Purpose : We intended to evaluate the effect of hypoxia-ischemia on extracellular striatal monoamine metabolism in neonatal rat brains by in vivo microdialysis. Methods : The right common carotid arteries of five or six-day old rats were surgically ligated, and the probes for microdialysis were inserted into the right striatum with stereotaxic instrument. After stabilization for two hours, artificial cerebrospinal fluid was infused via the probe for microdialysis and samples were collected during hypoxia-ischemia and recovery periods at 20 minute intervals. The concentrations of DA(dopamine), DOPAC(3,4-di-hydroxyphenyl acetic acid), HVA(homovanillic acid), NE(norepinephrine), and 5-HIAA(5-hydroxy indole-acetic acid) were measured by HPLC(high performance liquid chromatography) and the changes were analysed. Results : The striatal levels of dopamine metabolites such as DOPAC and HVA, were significantly decreased during hypoxia-ischemia, and increased to their basal level during reoxygenation(P<0.05). Dopamine mostly increased during hypoxia but statistically not significant(P>0.05). DOPAC showed the most remarkable decrease($23.0{\pm}4.2%$, P<0.05), during hypoxia-ischemia and increase to the basal levels during reoxygenation($120.8{\pm}54.9%$, P<0.05), and HVA showed the same pattern of changes as those of DOPAC during hypoxia-ischemia($35.3{\pm}7.6%$ of basal level, P<0.05) and reoxygenation ($105.8{\pm}32.3%$).
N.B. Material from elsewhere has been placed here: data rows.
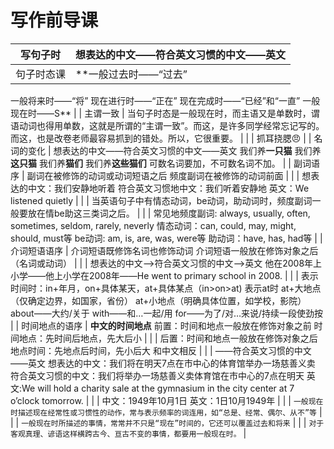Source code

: # 写作前导课

| 写句子时 | 想表达的中文——符合英文习惯的中文——英文 |
| --- | --- |
| 句子时态课 | **一般过去时——“过去”
一般将来时——“将”
现在进行时——“正在”
现在完成时——“已经”和“一直”
一般现在时——S** |
| 主谓一致 | 当句子时态是一般现在时，而主语又是单数时，谓语动词也得用单数，这就是所谓的“主谓一致”。而这，是许多同学经常忘记写的。而这，也是改卷老师最容易抓到的错处。所以，它很重要。 |
|  | 抓耳挠腮😠 |
| 名词的变化 | 想表达的中文——符合英文习惯的中文——英文
我们养**一只猫**
我们养**这只猫**
我们养**猫们**
我们养**这些猫们**
可数名词要加，不可数名词不加。 |
| 副词语序 | 副词在被修饰的动词或动词短语之后
频度副词在被修饰的动词前面 |
|  | 想表达的中文：我们安静地听着
符合英文习惯地中文：我们听着安静地
英文：We listened quietly |
|  | 当英语句子中有情态动词，be动词，助动词时，频度副词一般要放在情be助这三类词之后。 |
|  | 常见地频度副词: always, usually, often, sometimes, seldom, rarely, neverly
情态动词：can, could, may, might, should, must等
be动词: am, is, are, was, were等
助动词：have, has, had等 |
| 介词短语语序 | 介词短语既修饰名词也修饰动词
介词短语一般放在修饰对象之后（名词或动词） |
|  | 想表达的中文——>符合英文习惯的中文——>英文
他在2008年上小学——他上小学在2008年——He went to primary school in 2008.
 |
|  | 表示时间时：in+年月，on+具体某天，at+具体某点（in>on>at)
表示at时
at+大地点（仅确定边界，如国家，省份）
at+小地点（明确具体位置，如学校，影院）
about——大约/关于
with——和…一起/用 
for——为了/对…来说/持续一段使劲按 |
| 时间地点的语序 | **中文的时间地点**
前置：时间和地点一般放在修饰对象之前
时间地点：先时间后地点，先大后小 |
|  | 后置：时间和地点一般放在修饰对象之后
地点时间：先地点后时间，先小后大
和中文相反 |
|  | ——符合英文习惯的中文——英文
想表达的中文：我们将在明天7点在市中心的体育馆举办一场慈善义卖
符合英文习惯的中文：我们将举办一场慈善义卖体育馆在市中心的7点在明天
英文:We will hold a charity sale at the gymnasium in the city center at 7 o’clock tomorrow. |
|  | 中文：1949年10月1日
英文：1日10月1949年 |
|  | `一般现在时描述现在经常性或习惯性的动作，常与表示频率的词连用，如“总是、经常、偶尔、从不”等` |
|  | `一般现在时所描述的事情，常常并不只是“现在”时间的，它还可以覆盖过去和将来` |
|  | `对于客观真理、谚语这样横跨古今、亘古不变的事情，都要用一般现在时。` |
However, the level of NE did not show significant changes during hypoxia-ischemia and reoxygenation. The levels of 5-HIAA decreased($74.9{\pm}3.1%$) and increased($118.1{\pm}7.8%$) during hypoxia-ischemia and reoxygenation, respectively(P<0.005). Conclusion : Hypoxia-ischemia had a significant influence on the metabolism of striatal monoamine in neonatal rat brains. These findings suggest that monoamine, especially dopamine, and its metabolites could have a significant role in the pathogenesis of hypoxic-ischemic injury of neonatal rat brains.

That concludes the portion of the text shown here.